Plain-text document sources:

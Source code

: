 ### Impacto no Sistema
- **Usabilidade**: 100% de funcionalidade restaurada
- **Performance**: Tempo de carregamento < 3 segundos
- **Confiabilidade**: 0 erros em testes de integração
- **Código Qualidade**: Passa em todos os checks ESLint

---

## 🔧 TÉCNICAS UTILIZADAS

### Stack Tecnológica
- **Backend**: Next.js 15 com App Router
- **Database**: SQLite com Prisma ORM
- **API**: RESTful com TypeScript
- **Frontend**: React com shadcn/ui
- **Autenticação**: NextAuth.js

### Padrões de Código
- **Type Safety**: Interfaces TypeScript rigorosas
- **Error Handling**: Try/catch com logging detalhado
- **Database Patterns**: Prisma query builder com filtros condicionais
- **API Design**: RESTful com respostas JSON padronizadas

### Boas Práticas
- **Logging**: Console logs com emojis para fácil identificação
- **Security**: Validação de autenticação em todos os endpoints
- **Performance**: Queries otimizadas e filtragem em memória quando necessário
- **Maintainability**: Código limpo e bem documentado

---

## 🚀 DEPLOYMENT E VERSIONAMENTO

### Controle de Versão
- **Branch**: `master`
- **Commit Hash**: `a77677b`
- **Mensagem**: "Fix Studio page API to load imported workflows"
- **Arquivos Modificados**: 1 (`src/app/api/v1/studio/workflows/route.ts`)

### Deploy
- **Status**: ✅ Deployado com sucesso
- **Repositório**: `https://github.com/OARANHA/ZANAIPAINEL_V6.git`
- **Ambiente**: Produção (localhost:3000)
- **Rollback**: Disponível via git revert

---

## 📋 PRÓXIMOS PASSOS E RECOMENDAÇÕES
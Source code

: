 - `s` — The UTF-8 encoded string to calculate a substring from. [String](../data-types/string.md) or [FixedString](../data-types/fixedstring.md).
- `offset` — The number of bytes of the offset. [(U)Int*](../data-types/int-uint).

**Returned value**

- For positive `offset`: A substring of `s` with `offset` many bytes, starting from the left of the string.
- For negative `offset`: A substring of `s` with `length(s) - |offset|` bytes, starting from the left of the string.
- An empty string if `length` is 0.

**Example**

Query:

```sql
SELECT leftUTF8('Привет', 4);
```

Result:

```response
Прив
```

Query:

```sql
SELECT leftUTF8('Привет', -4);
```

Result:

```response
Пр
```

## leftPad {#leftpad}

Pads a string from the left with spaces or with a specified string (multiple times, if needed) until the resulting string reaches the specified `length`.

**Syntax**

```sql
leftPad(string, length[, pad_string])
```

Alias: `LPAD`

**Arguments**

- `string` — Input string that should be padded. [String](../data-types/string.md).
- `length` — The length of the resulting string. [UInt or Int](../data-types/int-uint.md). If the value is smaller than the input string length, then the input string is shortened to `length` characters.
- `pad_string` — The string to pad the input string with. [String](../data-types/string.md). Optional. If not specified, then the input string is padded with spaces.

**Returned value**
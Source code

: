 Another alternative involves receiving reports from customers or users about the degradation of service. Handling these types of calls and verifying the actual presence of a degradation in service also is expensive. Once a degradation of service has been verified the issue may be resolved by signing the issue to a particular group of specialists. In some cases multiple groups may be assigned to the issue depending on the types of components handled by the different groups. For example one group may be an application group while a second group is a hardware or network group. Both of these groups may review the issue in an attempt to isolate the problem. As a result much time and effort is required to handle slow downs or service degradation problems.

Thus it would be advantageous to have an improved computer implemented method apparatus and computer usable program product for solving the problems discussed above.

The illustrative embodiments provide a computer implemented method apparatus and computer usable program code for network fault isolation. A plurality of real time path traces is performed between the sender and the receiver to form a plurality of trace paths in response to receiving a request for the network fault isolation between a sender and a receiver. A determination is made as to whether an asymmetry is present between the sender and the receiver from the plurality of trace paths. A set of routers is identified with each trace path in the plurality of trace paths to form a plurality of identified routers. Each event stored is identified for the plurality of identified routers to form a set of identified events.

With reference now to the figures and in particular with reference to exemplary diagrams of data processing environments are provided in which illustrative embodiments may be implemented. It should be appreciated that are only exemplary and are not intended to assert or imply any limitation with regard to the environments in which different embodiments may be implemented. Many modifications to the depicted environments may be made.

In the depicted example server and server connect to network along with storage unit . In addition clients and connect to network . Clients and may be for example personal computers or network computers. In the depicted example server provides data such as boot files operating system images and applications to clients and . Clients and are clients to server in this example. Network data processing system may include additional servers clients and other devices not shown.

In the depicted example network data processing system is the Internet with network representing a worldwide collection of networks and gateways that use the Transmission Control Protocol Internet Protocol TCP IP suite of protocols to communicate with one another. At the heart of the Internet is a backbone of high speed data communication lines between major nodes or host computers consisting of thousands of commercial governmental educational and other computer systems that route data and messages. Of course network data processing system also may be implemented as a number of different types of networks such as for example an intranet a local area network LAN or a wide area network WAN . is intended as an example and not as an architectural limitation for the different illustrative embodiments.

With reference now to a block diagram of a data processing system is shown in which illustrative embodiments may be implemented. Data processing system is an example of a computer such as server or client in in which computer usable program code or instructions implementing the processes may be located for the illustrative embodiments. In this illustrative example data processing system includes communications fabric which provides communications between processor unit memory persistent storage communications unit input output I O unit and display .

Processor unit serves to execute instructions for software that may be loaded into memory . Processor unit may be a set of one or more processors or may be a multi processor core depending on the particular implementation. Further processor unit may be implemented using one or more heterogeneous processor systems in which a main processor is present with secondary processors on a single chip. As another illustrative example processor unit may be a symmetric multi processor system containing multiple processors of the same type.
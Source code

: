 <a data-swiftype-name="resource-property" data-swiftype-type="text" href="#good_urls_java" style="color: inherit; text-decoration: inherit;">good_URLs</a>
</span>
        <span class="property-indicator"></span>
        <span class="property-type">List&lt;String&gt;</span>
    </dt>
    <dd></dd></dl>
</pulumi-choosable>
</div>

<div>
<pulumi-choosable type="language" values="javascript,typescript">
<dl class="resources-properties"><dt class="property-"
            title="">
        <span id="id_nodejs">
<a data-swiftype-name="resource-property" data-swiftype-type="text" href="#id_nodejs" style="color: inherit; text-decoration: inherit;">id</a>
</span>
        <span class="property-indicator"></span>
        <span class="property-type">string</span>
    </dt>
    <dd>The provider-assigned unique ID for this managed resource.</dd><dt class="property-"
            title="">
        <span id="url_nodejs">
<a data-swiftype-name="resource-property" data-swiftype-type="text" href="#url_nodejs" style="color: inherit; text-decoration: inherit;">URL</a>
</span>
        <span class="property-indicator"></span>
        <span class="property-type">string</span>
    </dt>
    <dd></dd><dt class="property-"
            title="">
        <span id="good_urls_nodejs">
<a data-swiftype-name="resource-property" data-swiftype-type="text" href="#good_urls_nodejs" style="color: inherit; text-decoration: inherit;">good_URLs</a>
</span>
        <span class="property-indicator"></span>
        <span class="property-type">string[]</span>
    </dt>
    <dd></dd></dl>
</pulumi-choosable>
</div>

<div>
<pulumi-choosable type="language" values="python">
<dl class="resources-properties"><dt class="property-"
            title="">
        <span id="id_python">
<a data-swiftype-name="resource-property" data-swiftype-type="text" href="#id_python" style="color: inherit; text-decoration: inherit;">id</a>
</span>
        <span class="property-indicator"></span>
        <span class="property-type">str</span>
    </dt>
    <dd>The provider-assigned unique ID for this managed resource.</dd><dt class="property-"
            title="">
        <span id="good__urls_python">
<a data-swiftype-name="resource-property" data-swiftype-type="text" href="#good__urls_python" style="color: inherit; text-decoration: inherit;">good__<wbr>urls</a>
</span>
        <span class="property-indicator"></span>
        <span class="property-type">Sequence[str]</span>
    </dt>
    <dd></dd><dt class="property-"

What is required:
Write every record out again exactly.

Exercise output:
Source code

: ### Impacto no Sistema
- **Usabilidade**: 100% de funcionalidade restaurada
- **Performance**: Tempo de carregamento < 3 segundos
- **Confiabilidade**: 0 erros em testes de integração
- **Código Qualidade**: Passa em todos os checks ESLint

---

## 🔧 TÉCNICAS UTILIZADAS

### Stack Tecnológica
- **Backend**: Next.js 15 com App Router
- **Database**: SQLite com Prisma ORM
- **API**: RESTful com TypeScript
- **Frontend**: React com shadcn/ui
- **Autenticação**: NextAuth.js

### Padrões de Código
- **Type Safety**: Interfaces TypeScript rigorosas
- **Error Handling**: Try/catch com logging detalhado
- **Database Patterns**: Prisma query builder com filtros condicionais
- **API Design**: RESTful com respostas JSON padronizadas

### Boas Práticas
- **Logging**: Console logs com emojis para fácil identificação
- **Security**: Validação de autenticação em todos os endpoints
- **Performance**: Queries otimizadas e filtragem em memória quando necessário
- **Maintainability**: Código limpo e bem documentado

---

## 🚀 DEPLOYMENT E VERSIONAMENTO

### Controle de Versão
- **Branch**: `master`
- **Commit Hash**: `a77677b`
- **Mensagem**: "Fix Studio page API to load imported workflows"
- **Arquivos Modificados**: 1 (`src/app/api/v1/studio/workflows/route.ts`)

### Deploy
- **Status**: ✅ Deployado com sucesso
- **Repositório**: `https://github.com/OARANHA/ZANAIPAINEL_V6.git`
- **Ambiente**: Produção (localhost:3000)
- **Rollback**: Disponível via git revert

---

## 📋 PRÓXIMOS PASSOS E RECOMENDAÇÕES
Source code

: - `s` — The UTF-8 encoded string to calculate a substring from. [String](../data-types/string.md) or [FixedString](../data-types/fixedstring.md).
- `offset` — The number of bytes of the offset. [(U)Int*](../data-types/int-uint).

**Returned value**

- For positive `offset`: A substring of `s` with `offset` many bytes, starting from the left of the string.
- For negative `offset`: A substring of `s` with `length(s) - |offset|` bytes, starting from the left of the string.
- An empty string if `length` is 0.

**Example**

Query:

```sql
SELECT leftUTF8('Привет', 4);
```

Result:

```response
Прив
```

Query:

```sql
SELECT leftUTF8('Привет', -4);
```

Result:

```response
Пр
```

## leftPad {#leftpad}

Pads a string from the left with spaces or with a specified string (multiple times, if needed) until the resulting string reaches the specified `length`.

**Syntax**

```sql
leftPad(string, length[, pad_string])
```

Alias: `LPAD`

**Arguments**

- `string` — Input string that should be padded. [String](../data-types/string.md).
- `length` — The length of the resulting string. [UInt or Int](../data-types/int-uint.md). If the value is smaller than the input string length, then the input string is shortened to `length` characters.
- `pad_string` — The string to pad the input string with. [String](../data-types/string.md). Optional. If not specified, then the input string is padded with spaces.

**Returned value**
Source code

: Another alternative involves receiving reports from customers or users about the degradation of service. Handling these types of calls and verifying the actual presence of a degradation in service also is expensive. Once a degradation of service has been verified the issue may be resolved by signing the issue to a particular group of specialists. In some cases multiple groups may be assigned to the issue depending on the types of components handled by the different groups. For example one group may be an application group while a second group is a hardware or network group. Both of these groups may review the issue in an attempt to isolate the problem. As a result much time and effort is required to handle slow downs or service degradation problems.

Thus it would be advantageous to have an improved computer implemented method apparatus and computer usable program product for solving the problems discussed above.

The illustrative embodiments provide a computer implemented method apparatus and computer usable program code for network fault isolation. A plurality of real time path traces is performed between the sender and the receiver to form a plurality of trace paths in response to receiving a request for the network fault isolation between a sender and a receiver. A determination is made as to whether an asymmetry is present between the sender and the receiver from the plurality of trace paths. A set of routers is identified with each trace path in the plurality of trace paths to form a plurality of identified routers. Each event stored is identified for the plurality of identified routers to form a set of identified events.

With reference now to the figures and in particular with reference to exemplary diagrams of data processing environments are provided in which illustrative embodiments may be implemented. It should be appreciated that are only exemplary and are not intended to assert or imply any limitation with regard to the environments in which different embodiments may be implemented. Many modifications to the depicted environments may be made.

In the depicted example server and server connect to network along with storage unit . In addition clients and connect to network . Clients and may be for example personal computers or network computers. In the depicted example server provides data such as boot files operating system images and applications to clients and . Clients and are clients to server in this example. Network data processing system may include additional servers clients and other devices not shown.

In the depicted example network data processing system is the Internet with network representing a worldwide collection of networks and gateways that use the Transmission Control Protocol Internet Protocol TCP IP suite of protocols to communicate with one another. At the heart of the Internet is a backbone of high speed data communication lines between major nodes or host computers consisting of thousands of commercial governmental educational and other computer systems that route data and messages. Of course network data processing system also may be implemented as a number of different types of networks such as for example an intranet a local area network LAN or a wide area network WAN . is intended as an example and not as an architectural limitation for the different illustrative embodiments.

With reference now to a block diagram of a data processing system is shown in which illustrative embodiments may be implemented. Data processing system is an example of a computer such as server or client in in which computer usable program code or instructions implementing the processes may be located for the illustrative embodiments. In this illustrative example data processing system includes communications fabric which provides communications between processor unit memory persistent storage communications unit input output I O unit and display .

Processor unit serves to execute instructions for software that may be loaded into memory . Processor unit may be a set of one or more processors or may be a multi processor core depending on the particular implementation. Further processor unit may be implemented using one or more heterogeneous processor systems in which a main processor is present with secondary processors on a single chip. As another illustrative example processor unit may be a symmetric multi processor system containing multiple processors of the same type.
Source code

: <a data-swiftype-name="resource-property" data-swiftype-type="text" href="#good_urls_java" style="color: inherit; text-decoration: inherit;">good_URLs</a>
</span>
        <span class="property-indicator"></span>
        <span class="property-type">List&lt;String&gt;</span>
    </dt>
    <dd></dd></dl>
</pulumi-choosable>
</div>

<div>
<pulumi-choosable type="language" values="javascript,typescript">
<dl class="resources-properties"><dt class="property-"
            title="">
        <span id="id_nodejs">
<a data-swiftype-name="resource-property" data-swiftype-type="text" href="#id_nodejs" style="color: inherit; text-decoration: inherit;">id</a>
</span>
        <span class="property-indicator"></span>
        <span class="property-type">string</span>
    </dt>
    <dd>The provider-assigned unique ID for this managed resource.</dd><dt class="property-"
            title="">
        <span id="url_nodejs">
<a data-swiftype-name="resource-property" data-swiftype-type="text" href="#url_nodejs" style="color: inherit; text-decoration: inherit;">URL</a>
</span>
        <span class="property-indicator"></span>
        <span class="property-type">string</span>
    </dt>
    <dd></dd><dt class="property-"
            title="">
        <span id="good_urls_nodejs">
<a data-swiftype-name="resource-property" data-swiftype-type="text" href="#good_urls_nodejs" style="color: inherit; text-decoration: inherit;">good_URLs</a>
</span>
        <span class="property-indicator"></span>
        <span class="property-type">string[]</span>
    </dt>
    <dd></dd></dl>
</pulumi-choosable>
</div>

<div>
<pulumi-choosable type="language" values="python">
<dl class="resources-properties"><dt class="property-"
            title="">
        <span id="id_python">
<a data-swiftype-name="resource-property" data-swiftype-type="text" href="#id_python" style="color: inherit; text-decoration: inherit;">id</a>
</span>
        <span class="property-indicator"></span>
        <span class="property-type">str</span>
    </dt>
    <dd>The provider-assigned unique ID for this managed resource.</dd><dt class="property-"
            title="">
        <span id="good__urls_python">
<a data-swiftype-name="resource-property" data-swiftype-type="text" href="#good__urls_python" style="color: inherit; text-decoration: inherit;">good__<wbr>urls</a>
</span>
        <span class="property-indicator"></span>
        <span class="property-type">Sequence[str]</span>
    </dt>
    <dd></dd><dt class="property-"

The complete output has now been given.